First find the line with "Epoch 282/1500" in the entries below, then set down exactly every line through the line with "Epoch 283/1500", that line included.
# # # #
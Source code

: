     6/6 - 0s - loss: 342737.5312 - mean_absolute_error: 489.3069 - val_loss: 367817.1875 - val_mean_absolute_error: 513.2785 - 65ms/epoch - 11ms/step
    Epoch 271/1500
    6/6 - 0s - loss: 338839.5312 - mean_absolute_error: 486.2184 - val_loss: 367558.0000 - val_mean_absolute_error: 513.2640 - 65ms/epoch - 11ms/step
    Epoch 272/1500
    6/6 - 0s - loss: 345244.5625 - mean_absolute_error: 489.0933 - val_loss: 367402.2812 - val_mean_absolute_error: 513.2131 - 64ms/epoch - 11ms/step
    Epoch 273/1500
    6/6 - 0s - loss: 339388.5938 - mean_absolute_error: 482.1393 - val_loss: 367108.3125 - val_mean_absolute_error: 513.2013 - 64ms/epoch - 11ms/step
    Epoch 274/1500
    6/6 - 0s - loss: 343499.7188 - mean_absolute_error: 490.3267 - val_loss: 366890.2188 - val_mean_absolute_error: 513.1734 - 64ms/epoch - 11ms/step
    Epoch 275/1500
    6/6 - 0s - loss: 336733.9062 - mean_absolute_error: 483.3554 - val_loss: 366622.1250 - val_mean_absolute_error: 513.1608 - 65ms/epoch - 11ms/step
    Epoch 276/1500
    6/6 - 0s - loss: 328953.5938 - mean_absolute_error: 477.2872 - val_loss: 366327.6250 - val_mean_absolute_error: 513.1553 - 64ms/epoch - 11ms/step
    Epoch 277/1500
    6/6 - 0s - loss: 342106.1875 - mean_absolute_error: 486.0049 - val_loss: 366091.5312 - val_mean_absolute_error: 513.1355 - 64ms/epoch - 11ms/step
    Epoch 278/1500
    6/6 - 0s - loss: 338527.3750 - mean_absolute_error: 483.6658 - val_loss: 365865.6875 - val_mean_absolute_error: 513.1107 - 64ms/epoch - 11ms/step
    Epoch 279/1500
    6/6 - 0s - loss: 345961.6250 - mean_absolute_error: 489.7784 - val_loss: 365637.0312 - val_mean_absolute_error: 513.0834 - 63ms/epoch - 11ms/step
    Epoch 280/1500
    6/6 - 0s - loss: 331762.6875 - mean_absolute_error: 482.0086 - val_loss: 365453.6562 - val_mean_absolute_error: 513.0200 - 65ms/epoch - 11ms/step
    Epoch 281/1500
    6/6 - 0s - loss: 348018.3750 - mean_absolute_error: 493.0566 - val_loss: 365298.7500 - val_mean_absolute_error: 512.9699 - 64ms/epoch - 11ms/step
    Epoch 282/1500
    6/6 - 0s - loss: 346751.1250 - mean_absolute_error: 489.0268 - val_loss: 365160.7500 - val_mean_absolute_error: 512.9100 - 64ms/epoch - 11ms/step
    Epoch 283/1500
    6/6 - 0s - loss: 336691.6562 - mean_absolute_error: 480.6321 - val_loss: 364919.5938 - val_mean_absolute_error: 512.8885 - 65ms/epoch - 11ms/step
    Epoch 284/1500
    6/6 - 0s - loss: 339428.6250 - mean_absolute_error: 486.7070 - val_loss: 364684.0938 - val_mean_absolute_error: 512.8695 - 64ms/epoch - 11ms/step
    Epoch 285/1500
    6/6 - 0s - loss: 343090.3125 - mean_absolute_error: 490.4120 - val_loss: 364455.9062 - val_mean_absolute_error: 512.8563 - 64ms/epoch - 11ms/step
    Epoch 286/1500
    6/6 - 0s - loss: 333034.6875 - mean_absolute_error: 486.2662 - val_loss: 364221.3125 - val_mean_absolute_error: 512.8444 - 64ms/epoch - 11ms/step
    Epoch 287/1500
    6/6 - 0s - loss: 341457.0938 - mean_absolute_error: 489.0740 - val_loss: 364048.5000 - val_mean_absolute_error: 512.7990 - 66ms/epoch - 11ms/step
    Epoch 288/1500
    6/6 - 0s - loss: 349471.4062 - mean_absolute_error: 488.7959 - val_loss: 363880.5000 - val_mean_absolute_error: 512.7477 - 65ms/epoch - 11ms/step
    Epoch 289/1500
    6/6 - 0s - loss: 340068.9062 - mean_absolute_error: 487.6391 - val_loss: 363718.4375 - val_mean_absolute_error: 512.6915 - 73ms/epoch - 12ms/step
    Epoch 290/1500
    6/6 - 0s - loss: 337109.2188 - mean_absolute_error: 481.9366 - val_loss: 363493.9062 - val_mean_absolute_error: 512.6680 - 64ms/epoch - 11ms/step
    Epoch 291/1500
# # # #
#### [Answer space]
    Epoch 282/1500
    6/6 - 0s - loss: 346751.1250 - mean_absolute_error: 489.0268 - val_loss: 365160.7500 - val_mean_absolute_error: 512.9100 - 64ms/epoch - 11ms/step
    Epoch 283/1500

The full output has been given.